Ohio State’s Board of Trustees met Friday at the Ross Heart Hospital to approve its second set of resolutions for the academic year, including approvals to the sale of land, a fall break and revisions to the university’s retirement plan.
Board meetings are typically held in the Longaberger Alumni House, and the location change was part of a day of dedicating the new James Cancer Hospital, which is expected to get its first patients in a few weeks. The dedication marks the opening of the $750 million building, part of an $1.1 billion overall medical center renovation that was facilitated by a $100 million lead donation from the medical center’s namesake, Les Wexner.
Ohio State also held its ribbon cutting ceremony for the new James Cancer Hospital on Friday afternoon.
President Michael Drake, who began his tenure June 30, is a opthamologist by trade and said he is especially pleased to be at OSU during this time, which he said is a highlight in the university’s 144-year history.
He praised the medical center’s ascent to eminence, particularly noting its impressive observed-to-expected mortality rate, which is currently ranked third by the University HealthSystem Consortium. In 2012, about 25 percent fewer patients died than were expected.
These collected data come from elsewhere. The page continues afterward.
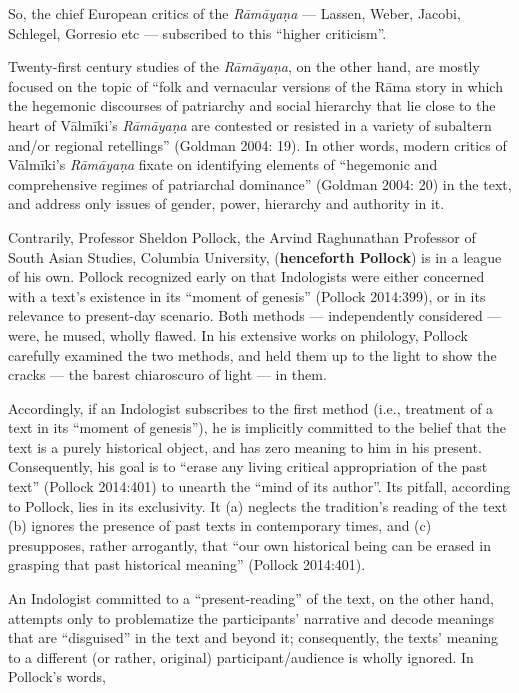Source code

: So, the chief European critics of the {\sl Rāmāyaṇa} — Lassen, Weber, Jacobi, Schlegel, Gorresio etc --- subscribed to this “higher criticism”. 

Twenty-first century studies of the {\sl Rāmāyaṇa}, on the other hand, are mostly focused on the topic of “folk and vernacular versions of the Rāma story in which the hegemonic discourses of patriarchy and social hierarchy that lie close to the heart of Vālmīki’s {\sl Rāmāyaṇa} are contested or resisted in a variety of subaltern and/or regional retellings” (Goldman 2004: 19). In other words, modern critics of Vālmīki’s {\sl Rāmāyaṇa} fixate on identifying elements of “hegemonic and comprehensive regimes of patriarchal dominance” (Goldman 2004: 20) in the text, and address only issues of gender, power, hierarchy and authority in it.  

Contrarily, Professor Sheldon Pollock, the Arvind Raghunathan Professor of South Asian Studies, Columbia University, ({\bf henceforth Pollock}) is in a league of his own. Pollock recognized early on that Indologists were either concerned with a text’s existence in its “moment of genesis” (Pollock 2014:399), or in its relevance to present-day scenario. Both methods --- independently considered --- were, he mused, wholly flawed. In his extensive works on philology, Pollock carefully examined the two methods, and held them up to the light to show the cracks --- the barest chiaroscuro of light --- in them.

Accordingly, if an Indologist subscribes to the first method (i.e., treatment of a text in its “moment of genesis”), he is implicitly committed to the belief that the text is a purely historical object, and has zero meaning to him in his present. Consequently, his goal is to “erase any living critical appropriation of the past text” (Pollock 2014:401) to unearth the “mind of its author”. Its pitfall, according to Pollock, lies in its exclusivity. It (a) neglects the tradition’s reading of the text (b) ignores the presence of past texts in contemporary times, and (c) presupposes, rather arrogantly, that “our own historical being can be erased in grasping that past historical meaning” (Pollock 2014:401). 

\newpage

An Indologist committed to a “present-reading” of the text, on the other hand, attempts only to problematize the participants’ narrative and decode meanings that are “disguised” in the text and beyond it; consequently, the texts’ meaning to a different (or rather, original) participant/audience is wholly ignored. In Pollock’s words, 

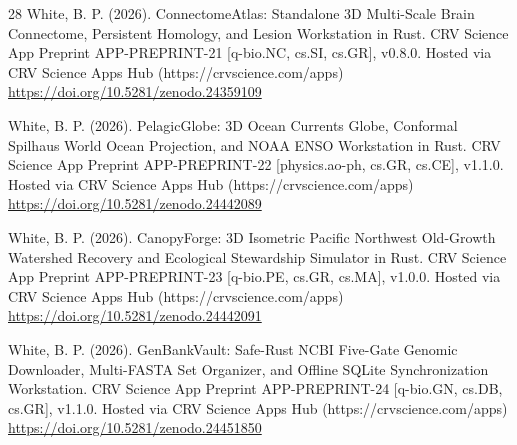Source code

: \documentclass[10pt,letterpaper]{article}
\begin{document}
\begin{thebibliography}{28}
 White, B. P. (2026). ConnectomeAtlas: Standalone 3D Multi-Scale Brain Connectome, Persistent Homology, and Lesion Workstation in Rust. CRV Science App Preprint APP-PREPRINT-21 [q-bio.NC, cs.SI, cs.GR], v0.8.0. Hosted via CRV Science Apps Hub (https://crvscience.com/apps) \url{https://doi.org/10.5281/zenodo.24359109}

 White, B. P. (2026). PelagicGlobe: 3D Ocean Currents Globe, Conformal Spilhaus World Ocean Projection, and NOAA ENSO Workstation in Rust. CRV Science App Preprint APP-PREPRINT-22 [physics.ao-ph, cs.GR, cs.CE], v1.1.0. Hosted via CRV Science Apps Hub (https://crvscience.com/apps) \url{https://doi.org/10.5281/zenodo.24442089}

 White, B. P. (2026). CanopyForge: 3D Isometric Pacific Northwest Old-Growth Watershed Recovery and Ecological Stewardship Simulator in Rust. CRV Science App Preprint APP-PREPRINT-23 [q-bio.PE, cs.GR, cs.MA], v1.0.0. Hosted via CRV Science Apps Hub (https://crvscience.com/apps) \url{https://doi.org/10.5281/zenodo.24442091}

 White, B. P. (2026). GenBankVault: Safe-Rust NCBI Five-Gate Genomic Downloader, Multi-FASTA Set Organizer, and Offline SQLite Synchronization Workstation. CRV Science App Preprint APP-PREPRINT-24 [q-bio.GN, cs.DB, cs.GR], v1.1.0. Hosted via CRV Science Apps Hub (https://crvscience.com/apps) \url{https://doi.org/10.5281/zenodo.24451850}
\end{thebibliography}
\end{document}
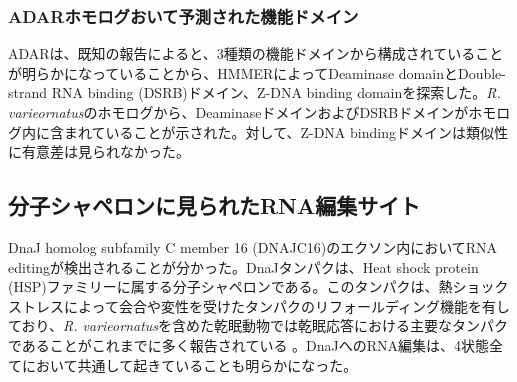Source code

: \subsubsection{ADARホモログおいて予測された機能ドメイン}
ADARは、既知の報告によると、3種類の機能ドメインから構成されていることが明らかになっていることから、HMMERによってDeaminase domainとDouble-strand RNA binding (DSRB)ドメイン、Z-DNA binding domainを探索した。{\it R. varieornatus}のホモログから、DeaminaseドメインおよびDSRBドメインがホモログ内に含まれていることが示された。対して、Z-DNA bindingドメインは類似性に有意差は見られなかった。

\subsection{分子シャペロンに見られたRNA編集サイト}
DnaJ homolog subfamily C member 16 (DNAJC16)のエクソン内においてRNA editingが検出されることが分かった。DnaJタンパクは、Heat shock protein (HSP)ファミリーに属する分子シャペロンである。このタンパクは、熱ショックストレスによって会合や変性を受けたタンパクのリフォールディング機能を有しており、{\it R. varieornatus}を含めた乾眠動物では乾眠応答における主要なタンパクであることがこれまでに多く報告されている \citep{pmid20809134,pmid22281184}。DnaJへのRNA編集は、4状態全てにおいて共通して起きていることも明らかになった。

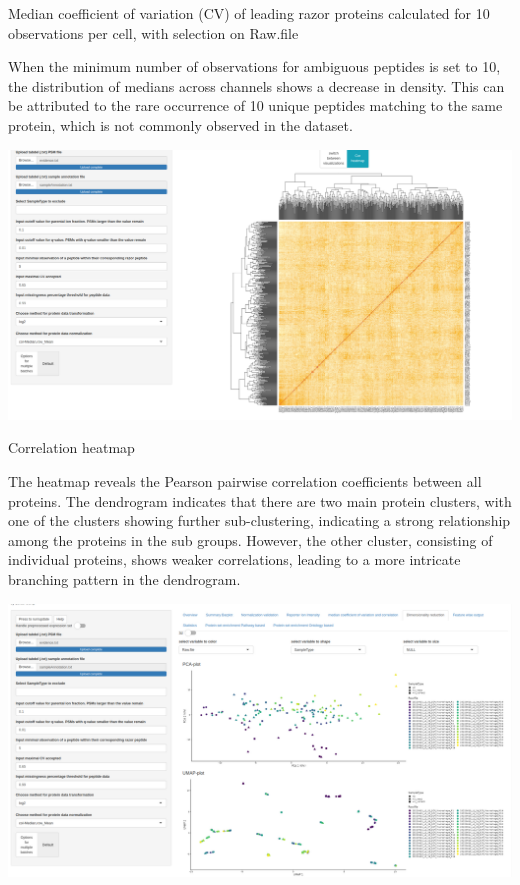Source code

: \documentclass[
  11pt,
]{article}
\let\origfigure\figure
\begin{document}
\caption{Median coefficient of variation (CV) of leading razor proteins calculated for 10 observations per cell, with selection on Raw.file}\label{fig:ui_cv_rawfile_nobs10}
 \endfigure\egroup

When the minimum number of observations for ambiguous peptides is set to
10, the distribution of medians across channels shows a decrease in
density. This can be attributed to the rare occurrence of 10 unique
peptides matching to the same protein, which is not commonly observed in
the dataset.

\newpage
\bgroup  \origfigure[H] 

{\centering \includegraphics[width=1\linewidth]{screenshots/heatmap} 

}

\caption{Correlation heatmap}\label{fig:ui_heatmap}
 \endfigure\egroup

The heatmap reveals the Pearson pairwise correlation coefficients
between all proteins. The dendrogram indicates that there are two main
protein clusters, with one of the clusters showing further
sub-clustering, indicating a strong relationship among the proteins in
the sub groups. However, the other cluster, consisting of individual
proteins, shows weaker correlations, leading to a more intricate
branching pattern in the dendrogram.

\newpage
\bgroup  \origfigure[H] 

{\centering \includegraphics[width=1\linewidth]{screenshots/dim_red_default} 

}
\end{document}
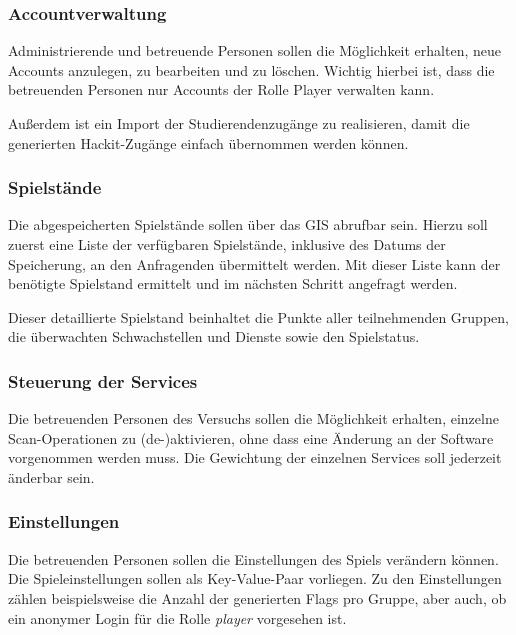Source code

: \subsubsection{Accountverwaltung}

Administrierende und betreuende Personen sollen die Möglichkeit erhalten, neue Accounts anzulegen, zu bearbeiten und zu löschen. Wichtig hierbei ist, dass die betreuenden Personen nur Accounts der Rolle Player verwalten kann.

Außerdem ist ein Import der Studierendenzugänge zu realisieren, damit die generierten Hackit-Zugänge einfach übernommen werden können.

\subsubsection{Spielstände}

Die abgespeicherten Spielstände sollen über das GIS abrufbar sein. Hierzu soll zuerst eine Liste der verfügbaren Spielstände, inklusive des Datums der Speicherung, an den Anfragenden übermittelt werden. Mit dieser Liste kann der benötigte Spielstand ermittelt und im nächsten Schritt angefragt werden. 

Dieser detaillierte Spielstand beinhaltet die Punkte aller teilnehmenden Gruppen, die überwachten Schwachstellen und Dienste sowie den Spielstatus.

\subsubsection{Steuerung der Services}

Die betreuenden Personen des Versuchs sollen die Möglichkeit erhalten, einzelne \linebreak
Scan-Operationen zu (de-)aktivieren, ohne dass eine Änderung an der Software vorgenommen werden muss. Die Gewichtung der einzelnen Services soll jederzeit änderbar sein.

\subsubsection{Einstellungen}

Die betreuenden Personen sollen die Einstellungen des Spiels verändern können. Die Spieleinstellungen sollen als Key-Value-Paar vorliegen. Zu den Einstellungen zählen beispielsweise die Anzahl der generierten Flags pro Gruppe, aber auch, ob ein anonymer Login für die Rolle \textit{player} vorgesehen ist.

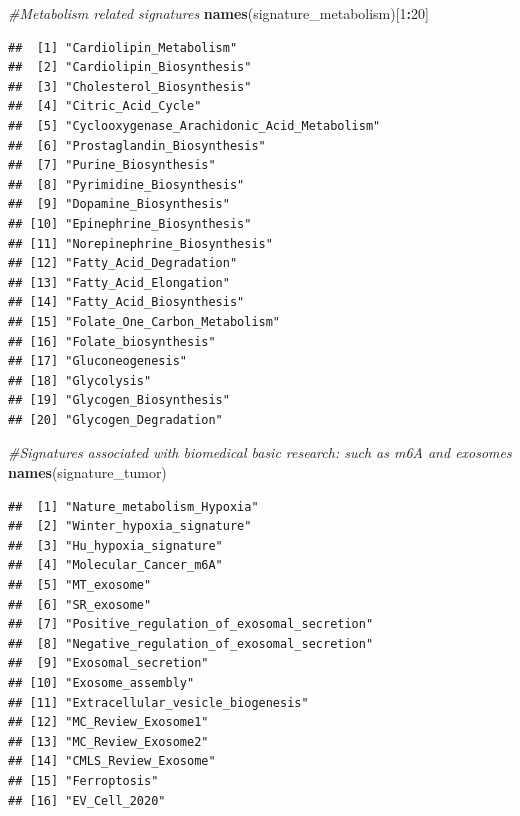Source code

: \documentclass[
  12pt,
]{book}
\newenvironment{Shaded}{\begin{snugshade}}{\end{snugshade}}
\newcommand{\CommentTok}[1]{\textcolor[rgb]{0.56,0.35,0.01}{\textit{#1}}}
\newcommand{\DecValTok}[1]{\textcolor[rgb]{0.00,0.00,0.81}{#1}}
\newcommand{\FunctionTok}[1]{\textcolor[rgb]{0.13,0.29,0.53}{\textbf{#1}}}
\newcommand{\NormalTok}[1]{#1}
\newcommand{\SpecialCharTok}[1]{\textcolor[rgb]{0.81,0.36,0.00}{\textbf{#1}}}
\theoremstyle{definition}
\theoremstyle{definition}
\theoremstyle{definition}
\theoremstyle{definition}
\theoremstyle{remark}
\begin{document}
\begin{Shaded}
\begin{Highlighting}[]
\CommentTok{\#Metabolism related signatures}
\FunctionTok{names}\NormalTok{(signature\_metabolism)[}\DecValTok{1}\SpecialCharTok{:}\DecValTok{20}\NormalTok{]}
\end{Highlighting}
\end{Shaded}

\begin{verbatim}
##  [1] "Cardiolipin_Metabolism"                    
##  [2] "Cardiolipin_Biosynthesis"                  
##  [3] "Cholesterol_Biosynthesis"                  
##  [4] "Citric_Acid_Cycle"                         
##  [5] "Cyclooxygenase_Arachidonic_Acid_Metabolism"
##  [6] "Prostaglandin_Biosynthesis"                
##  [7] "Purine_Biosynthesis"                       
##  [8] "Pyrimidine_Biosynthesis"                   
##  [9] "Dopamine_Biosynthesis"                     
## [10] "Epinephrine_Biosynthesis"                  
## [11] "Norepinephrine_Biosynthesis"               
## [12] "Fatty_Acid_Degradation"                    
## [13] "Fatty_Acid_Elongation"                     
## [14] "Fatty_Acid_Biosynthesis"                   
## [15] "Folate_One_Carbon_Metabolism"              
## [16] "Folate_biosynthesis"                       
## [17] "Gluconeogenesis"                           
## [18] "Glycolysis"                                
## [19] "Glycogen_Biosynthesis"                     
## [20] "Glycogen_Degradation"
\end{verbatim}

\begin{Shaded}
\begin{Highlighting}[]
\CommentTok{\#Signatures associated with biomedical basic research: such as m6A and exosomes}
\FunctionTok{names}\NormalTok{(signature\_tumor)}
\end{Highlighting}
\end{Shaded}

\begin{verbatim}
##  [1] "Nature_metabolism_Hypoxia"                
##  [2] "Winter_hypoxia_signature"                 
##  [3] "Hu_hypoxia_signature"                     
##  [4] "Molecular_Cancer_m6A"                     
##  [5] "MT_exosome"                               
##  [6] "SR_exosome"                               
##  [7] "Positive_regulation_of_exosomal_secretion"
##  [8] "Negative_regulation_of_exosomal_secretion"
##  [9] "Exosomal_secretion"                       
## [10] "Exosome_assembly"                         
## [11] "Extracellular_vesicle_biogenesis"         
## [12] "MC_Review_Exosome1"                       
## [13] "MC_Review_Exosome2"                       
## [14] "CMLS_Review_Exosome"                      
## [15] "Ferroptosis"                              
## [16] "EV_Cell_2020"
\end{verbatim}
\end{document}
“When I speak of a legacy — there are families who will spend Thanksgiving with a loved one, who, if they had just the average care among the best hospitals in the country, wouldn’t be there,” he said.
Following six committee reports — which received no questions — the board approved all of the resolutions on its agenda.
One measure, a $3.8 million renovation contract to expand the School of Music, was taken off the agenda after conversation in financial committee’s executive session the previous day.
Among other issues, the board gave the university a go-ahead to seek the sale of the land beneath the Red Roof Inn on Ackerman Road and the Panera Bread property on Lane Avenue. The university will also seek to sell additional Neil Avenue properties on south campus.
The board also formally approved a fall break to begin during Fall Semester 2015, an update to OSU’s retirement plan — which gives equal recognition to same-sex spouses — and enhanced benefits for student veterans.
The meeting also saw silent protests from a handful of Jonathan Waters supporters. The protesters showed up with signs and T-shirts that expressed solidarity with the former marching band director, who was ousted July 24 after a two-month investigation found he was either aware of or reasonably should have been aware of a sexualized culture within the band.
Waters has repeatedly defended his leadership of the band, and filed a civil suit against OSU, Drake and Provost Joseph Steinmetz in September. In his suit against the university, he aims for reinstatement and $1 million in damages, although OSU is adamant it will fight the charges and filed a motion for the court to dismiss the case.
The protests were a tamer affair than at the board’s Aug. 29 meetings, where alumni convened to play songs in front of the Longaberger House and the board gave a five-minute forum to hear from a TBDBTL Alumni Club representative, who gave an appeal on Waters’ character.